The materials reviewed for Achievement First Mathematics Grade 7 meet expectations for providing manipulatives, both virtual and physical, that are accurate representations of the mathematical objects they represent and, when appropriate, are connected to written methods.

Manipulatives are described as accurate representations of mathematical objects in the narrative of the Unit Overviews, and although there is little guidance for teachers or students about the use of manipulatives in the lessons, the use of manipulatives can be connected to written methods. Examples include:

• In Unit 7, Lesson 7, Interaction with New Material Example 1, students predict sample space of a probability experiment using manipulatives, “T(eacher) should have an envelope ready with the following color distribution to use as a check at the end (1 red, 2 purple, 2 green, 5  blue). Ms. Fleck conducted a probability experiment in a previous class where scholars picked a color paper out of an envelope and recorded the frequency in the table below.

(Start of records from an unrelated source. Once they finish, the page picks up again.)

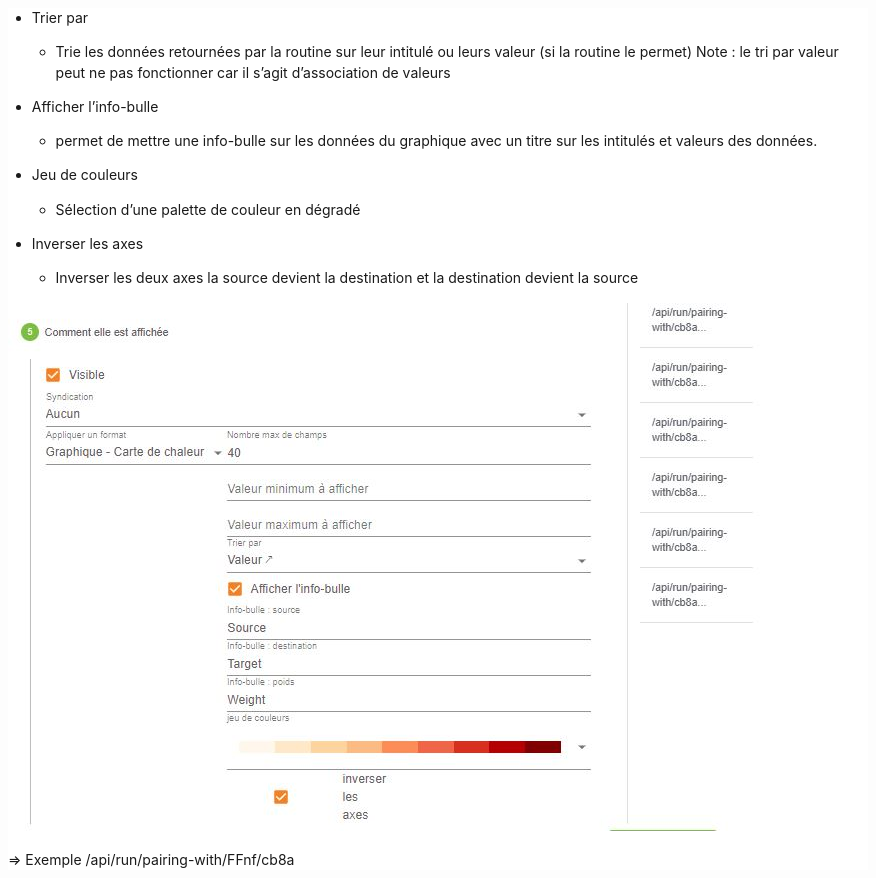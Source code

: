 - Trier par
  - Trie les données retournées par la routine sur leur intitulé ou leurs valeur (si la routine le permet)
    Note : le tri par valeur peut ne pas fonctionner car il s’agit d’association de valeurs

- Afficher l’info-bulle
  - permet de mettre une info-bulle sur les données du graphique avec un titre sur les intitulés et valeurs des données.

- Jeu de couleurs
  - Sélection d’une palette de couleur en dégradé

- Inverser les axes
  - Inverser les deux axes la source devient la destination et la destination devient la source

![](./assets/cc1.jpg)

=> Exemple /api/run/pairing-with/FFnf/cb8a
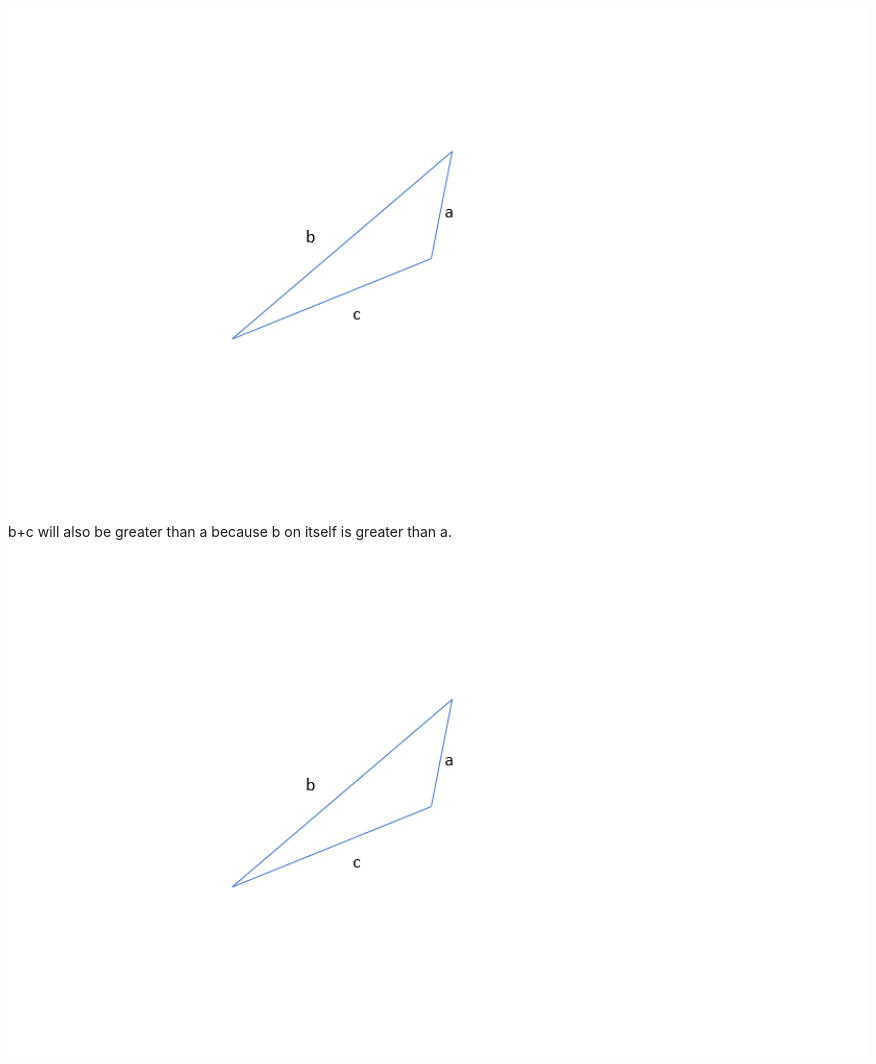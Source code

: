 <img src="3_39_triangle_inequality1.gif" width="500" style="display: block; margin: 0 auto;">

b+c will also be greater than a because b on itself is greater than a.

<img src="3_40_triangle_inequality2.gif" width="500" style="display: block; margin: 0 auto;">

She doesn’t remember the amount of each color in the envelope but she does know that there are 10 pieces of paper. Determine the number of each color without opening the envelope.” 

• In Unit 10 Overview, “In both lessons 3 and 9, students must choose the appropriate tools to explain their reasoning for angle relationships and constructions with triangles. Students may use a variety of tools to do this, such as sketching and labeling a diagram, applying definitions (such as complementary angles or SAS), and/or using  construction tools such as a ruler or protractor.”